Spain and Portugal also have seven ports that can take LNG, which is imported from Qatar and increasingly from the United States, while both also import gas from Algeria via a pipeline that became operational in 2011. Portugal's Sines has a deepwater harbor and lies on three main international navigation sea routes - the Cape, Mediterranean and transatlantic.
The proposed artery that could link Iberia to Europe is a 1,250 km cross-Pyrenees pipeline project known as Midi-Catalonia (MidCat) - which would give Spain access to cheaper pipeline natural gas, and provide Europe with more import LNG import potential. But the initial focus is on a shorter first phase know as Step (South Transit East Pyrenees), a 227-km long pipeline crossing the France-Spain border.
After the summit, French President Emmanuel Macron gave mixed signals on the initiative: "We have instructed our regulators to work on the options for new gas pipelines, particularly of a pipeline between France and Spain". However, he added that it would need to be cost effective in a scenario where demand for gas increases as coal power plants are decommissioned.
The French coolness reflects a historic lack of enthusiasm over MidCat domestically. In 2016, French regulator CRE said the pipeline was not needed due to stable demand and overcapacity, and estimated it would cost $3.6 bn.
A report on Step written in November 2017 by Poyry, a consultancy, said the project would only be economically viable in a tight LNG market, where there were also disruptions in Algerian supply and other conditions. The report pointed out that existing cross-Pyrenees pipelines are already underutilised, even during periods of high demand, and noted the existence of equally well-connected LNG ports elsewhere in Europe.
"Large liquefaction over-capacity will generate LNG volumes available to Europe at low price", said the consultancy, pointing to figures from the European Network of Transmission System Operators for Gas that show supply to the continent rising to 170 bcm by 2037, from 90 bcm in 2018. In one model assuming the EU hits its 2030 Green Revolution renewable targets, Step loses money from the middle of the 2030s, only around 10 years after its potential commissioning date.
A question of inter-connectivity
But proponents speak of the need for deeper European inter-connectivity on gas to boost the economies on both sides of the Pyrenees.

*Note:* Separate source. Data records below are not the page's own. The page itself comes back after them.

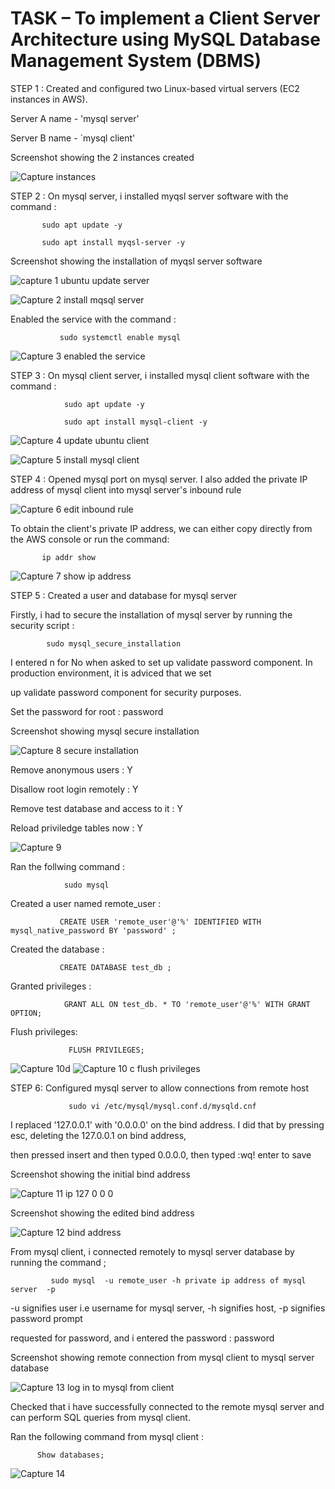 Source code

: 
# TASK –  To implement a Client Server Architecture using MySQL Database Management System (DBMS)

STEP 1 : Created and configured two Linux-based virtual servers (EC2 instances in AWS).

Server A name - 'mysql server'

Server B name - `mysql client'

Screenshot showing the 2 instances created

![Capture instances](https://user-images.githubusercontent.com/92916632/145488233-956b3c76-1365-4ab4-9358-5c0e2979560d.PNG)

STEP 2 : On mysql server, i installed myqsl server software with the command : 

           sudo apt update -y
 
           sudo apt install myqsl-server -y
 
 Screenshot showing the installation of myqsl server software
 
 ![capture 1 ubuntu update server](https://user-images.githubusercontent.com/92916632/145607565-587ea132-4354-468f-b8e7-94dc039dbc5f.PNG)
 
 ![Capture 2 install mqsql server](https://user-images.githubusercontent.com/92916632/145607804-8b480a9c-b06e-4ff7-90e9-87504695df26.PNG)

                                                                                
                                                                                  
                                                                  
  Enabled the service with the command : 
  
               sudo systemctl enable mysql
  
  ![Capture 3 enabled the service](https://user-images.githubusercontent.com/92916632/145608560-57c04012-a2b6-4153-b87e-afe51bc58747.PNG)

  
 STEP 3 : On mysql client server, i installed mysql client software with the command :  
 
                sudo apt update -y
  
                sudo apt install mysql-client -y
 
 ![Capture 4 update ubuntu client](https://user-images.githubusercontent.com/92916632/145609668-e5df6641-19bc-497d-b361-f3994f3f16d9.PNG)
 
 ![Capture 5 install mysql client](https://user-images.githubusercontent.com/92916632/145609853-d4bb9d3c-8747-431c-b2c4-a6ab15d4cdfe.PNG)

 
 STEP 4 : Opened mysql port on mysql server.  I also added the private IP address of mysql client into mysql server's inbound rule
 
![Capture 6 edit inbound rule](https://user-images.githubusercontent.com/92916632/145629904-932ca6f6-cc45-4469-9341-d8471ef2b171.PNG) 


To obtain the client's private IP address, we can either copy directly from the AWS console or run the command:

           ip addr show  

![Capture 7 show ip address](https://user-images.githubusercontent.com/92916632/145630927-0809d825-34fe-4032-bb2e-31e07c75a9ab.PNG)


STEP 5 : Created a user and database for mysql server

Firstly, i had to secure the installation of mysql server by running the security script : 

            sudo mysql_secure_installation

I entered n for No when asked to set up validate password component. In production environment, it is adviced that we set 

up validate password component for security purposes.


Set the password for root : password 

Screenshot showing mysql secure installation

![Capture 8 secure installation](https://user-images.githubusercontent.com/92916632/145674407-4a1eee03-a74a-452b-938f-133b74c7ab25.PNG)


Remove anonymous users : Y

Disallow root login remotely : Y 

Remove test database and access to it : Y

Reload priviledge tables now : Y

![Capture 9](https://user-images.githubusercontent.com/92916632/145674523-4bbb9008-090b-47a8-931b-cc714374654f.PNG)

 Ran the follwing command :      
 
                sudo mysql 

Created a user named remote_user : 

               CREATE USER 'remote_user'@'%' IDENTIFIED WITH mysql_native_password BY 'password' ;

Created the database :      

               CREATE DATABASE test_db ;

Granted privileges : 

                GRANT ALL ON test_db. * TO 'remote_user'@'%' WITH GRANT OPTION;

Flush privileges:
                
                 FLUSH PRIVILEGES;
 
 
 ![Capture 10d](https://user-images.githubusercontent.com/92916632/145674660-f3738816-684c-4e03-80ef-d08e9212246b.PNG) 
 ![Capture 10 c  flush privileges](https://user-images.githubusercontent.com/92916632/145674616-2f1f83c6-8adc-469b-97d0-9b22042d716d.PNG)
 
 
 STEP 6: Configured mysql server to allow connections from remote host
 
 
                 sudo vi /etc/mysql/mysql.conf.d/mysqld.cnf
 
 I replaced '127.0.0.1' with '0.0.0.0' on the bind address. I did that by pressing esc, deleting the 127.0.0.1 on bind address, 
 
 then pressed insert and then typed 0.0.0.0, then typed :wq! enter to save
 
  Screenshot showing the initial bind address
 
 ![Capture 11 ip 127 0 0 0](https://user-images.githubusercontent.com/92916632/145778652-3d3d7554-4518-4ec8-972f-4ccdf99aa81c.PNG)
 
  Screenshot showing the edited bind address
 
 ![Capture 12 bind address](https://user-images.githubusercontent.com/92916632/145779342-e70ee021-862a-4982-8ec9-ffce015122fd.PNG)
 
 From mysql client, i connected remotely to mysql server database by running the command ;
 
             sudo mysql  -u remote_user -h private ip address of mysql server  -p 
 
 -u signifies user i.e username for mysql server, -h signifies host, -p signifies password prompt
 
 requested for password, and i entered the password : password
 
 Screenshot showing remote connection from mysql client to mysql server database
 
 ![Capture 13 log in to mysql from client](https://user-images.githubusercontent.com/92916632/145785264-334fb6bf-8336-44b3-aa58-5e1c0caf54ca.PNG)
 
 Checked that i have successfully connected to the remote mysql server and can perform SQL queries from mysql client.
 
 Ran the following command from mysql client : 
 
          Show databases; 
 
 ![Capture 14](https://user-images.githubusercontent.com/92916632/145786965-c01bde21-42c6-4d95-b61f-fa3e789877cd.PNG)

 
 
 
 
 
 
 
 
 
 

 
 
 
  
  
  
  
  
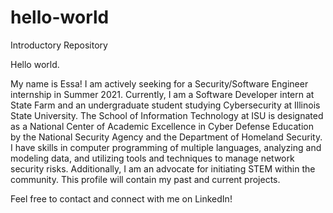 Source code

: # hello-world
Introductory Repository 

Hello world.

My name is Essa! I am actively seeking for a Security/Software Engineer internship in Summer 2021. Currently, I am a Software Developer intern at State Farm and an undergraduate student studying Cybersecurity at Illinois State University. The School of Information Technology at ISU is designated as a National Center of Academic Excellence in Cyber Defense Education by the National Security Agency and the Department of Homeland Security. I have skills in computer programming of multiple languages, analyzing and modeling data, and utilizing tools and techniques to manage network security risks. Additionally, I am an advocate for initiating STEM within the community. This profile will contain my past and current projects.

Feel free to contact and connect with me on LinkedIn!
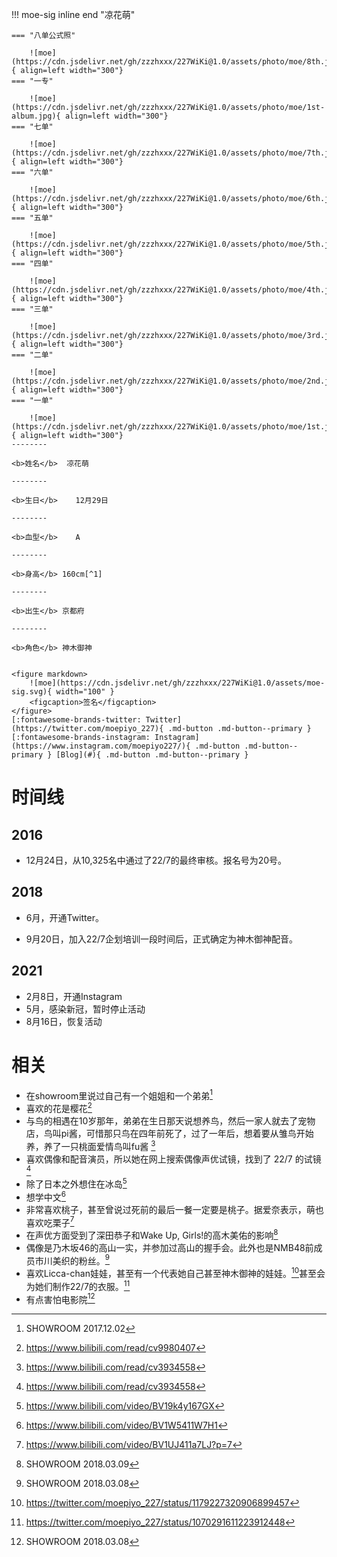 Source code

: !!! moe-sig inline end "凉花萌"
    
    === "八单公式照"

        ![moe](https://cdn.jsdelivr.net/gh/zzzhxxx/227WiKi@1.0/assets/photo/moe/8th.jpg){ align=left width="300"}
    === "一专"

        ![moe](https://cdn.jsdelivr.net/gh/zzzhxxx/227WiKi@1.0/assets/photo/moe/1st-album.jpg){ align=left width="300"}
    === "七单"

        ![moe](https://cdn.jsdelivr.net/gh/zzzhxxx/227WiKi@1.0/assets/photo/moe/7th.jpg){ align=left width="300"}
    === "六单"

        ![moe](https://cdn.jsdelivr.net/gh/zzzhxxx/227WiKi@1.0/assets/photo/moe/6th.jpg){ align=left width="300"}
    === "五单"

        ![moe](https://cdn.jsdelivr.net/gh/zzzhxxx/227WiKi@1.0/assets/photo/moe/5th.jpg){ align=left width="300"}
    === "四单"

        ![moe](https://cdn.jsdelivr.net/gh/zzzhxxx/227WiKi@1.0/assets/photo/moe/4th.jpg){ align=left width="300"}
    === "三单"

        ![moe](https://cdn.jsdelivr.net/gh/zzzhxxx/227WiKi@1.0/assets/photo/moe/3rd.jpg){ align=left width="300"}
    === "二单"

        ![moe](https://cdn.jsdelivr.net/gh/zzzhxxx/227WiKi@1.0/assets/photo/moe/2nd.jpg){ align=left width="300"}
    === "一单"

        ![moe](https://cdn.jsdelivr.net/gh/zzzhxxx/227WiKi@1.0/assets/photo/moe/1st.jpg){ align=left width="300"}
    --------

    <b>姓名</b>  凉花萌 

    --------

    <b>生日</b>    12月29日

    --------

    <b>血型</b>    A

    --------

    <b>身高</b> 160cm[^1]

    --------

    <b>出生</b> 京都府

    --------

    <b>角色</b> 神木御神

    
    <figure markdown>
        ![moe](https://cdn.jsdelivr.net/gh/zzzhxxx/227WiKi@1.0/assets/moe-sig.svg){ width="100" }
        <figcaption>签名</figcaption>
    </figure>
    [:fontawesome-brands-twitter: Twitter](https://twitter.com/moepiyo_227){ .md-button .md-button--primary } [:fontawesome-brands-instagram: Instagram](https://www.instagram.com/moepiyo227/){ .md-button .md-button--primary } [Blog](#){ .md-button .md-button--primary }

# 时间线
## 2016
- 12月24日，从10,325名中通过了22/7的最终审核。报名号为20号。
## 2018
- 6月，开通Twitter。

- 9月20日，加入22/7企划培训一段时间后，正式确定为神木御神配音。
## 2021
- 2月8日，开通Instagram
- 5月，感染新冠，暂时停止活动
- 8月16日，恢复活动

# 相关

- 在showroom里说过自己有一个姐姐和一个弟弟[^2]
- 喜欢的花是樱花[^3]
- 与鸟的相遇在10岁那年，弟弟在生日那天说想养鸟，然后一家人就去了宠物店，鸟叫pi酱，可惜那只鸟在四年前死了，过了一年后，想着要从雏鸟开始养，养了一只桃面爱情鸟叫fu酱 [^4]
- 喜欢偶像和配音演员，所以她在网上搜索偶像声优试镜，找到了 22/7 的试镜 [^4]
- 除了日本之外想住在冰岛[^5]
- 想学中文[^6]
- 非常喜欢桃子，甚至曾说过死前的最后一餐一定要是桃子。据爱奈表示，萌也喜欢吃栗子[^7]
- 在声优方面受到了深田恭子和Wake Up, Girls!的高木美佑的影响[^8]
- 偶像是乃木坂46的高山一实，并参加过高山的握手会。此外也是NMB48前成员市川美织的粉丝。[^9]
- 喜欢Licca-chan娃娃，甚至有一个代表她自己甚至神木御神的娃娃。[^10]甚至会为她们制作22/7的衣服。[^11]
- 有点害怕电影院[^9]

[^1]: https://twitter.com/moepiyo_227/status/1393923302700113925
[^2]: SHOWROOM 2017.12.02
[^3]: https://www.bilibili.com/read/cv9980407
[^4]: https://www.bilibili.com/read/cv3934558
[^5]: https://www.bilibili.com/video/BV19k4y167GX
[^6]: https://www.bilibili.com/video/BV1W5411W7H1
[^7]: https://www.bilibili.com/video/BV1UJ411a7LJ?p=7
[^8]: SHOWROOM 2018.03.09
[^9]: SHOWROOM 2018.03.08
[^10]: https://twitter.com/moepiyo_227/status/1179227320906899457
[^11]: https://twitter.com/moepiyo_227/status/1070291611223912448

"The development of additional gas links with the Iberian Peninsula would help to increase the gas trade between North and South Europe," says Michel Boche, director of infrastructure projects of French pipeline operator Terega, which along with Spain's Enagas want to invest in the project. "These links would increase diversification of source of supplies in the Iberian peninsula, improve security of supply, liquidity of the market and competition, offering EU consumers access to the cheapest sources of gas coming to Europe."
He points out that while the Iberian Peninsula is the fifth biggest gas market in the EU, that its interconnection capacities represent only 16% of the average gas demand, one of the lowest ratios in Europe. In contrast the interconnection capacity is 138% for France and 290% in Germany. Winter 2017 and the cold spell in Europe at end of February also saw increased flows from Spain to France, due to low levels of underground storage in Northern Europe, says Boche.
But this doesn't answer questions around the actual strategic value of Iberia's location when it comes to imported LNG, and its viability against the cheaper Russian natural gas flowing into Western Europe through pipelines.
The Poyry report points out that the differences in proximity for Iberia in comparison to Europe's other Atlantic LNG ports to access imports is marginal. For example, France's Montoir-de-Bretagne port is 8,966km from Corpus Christi, in Texas, while Bilbao is 8,969km.
Russian pipeline gas also remains about $2.5-3.5 per million British thermal units cheaper than the US super-chilled fuel.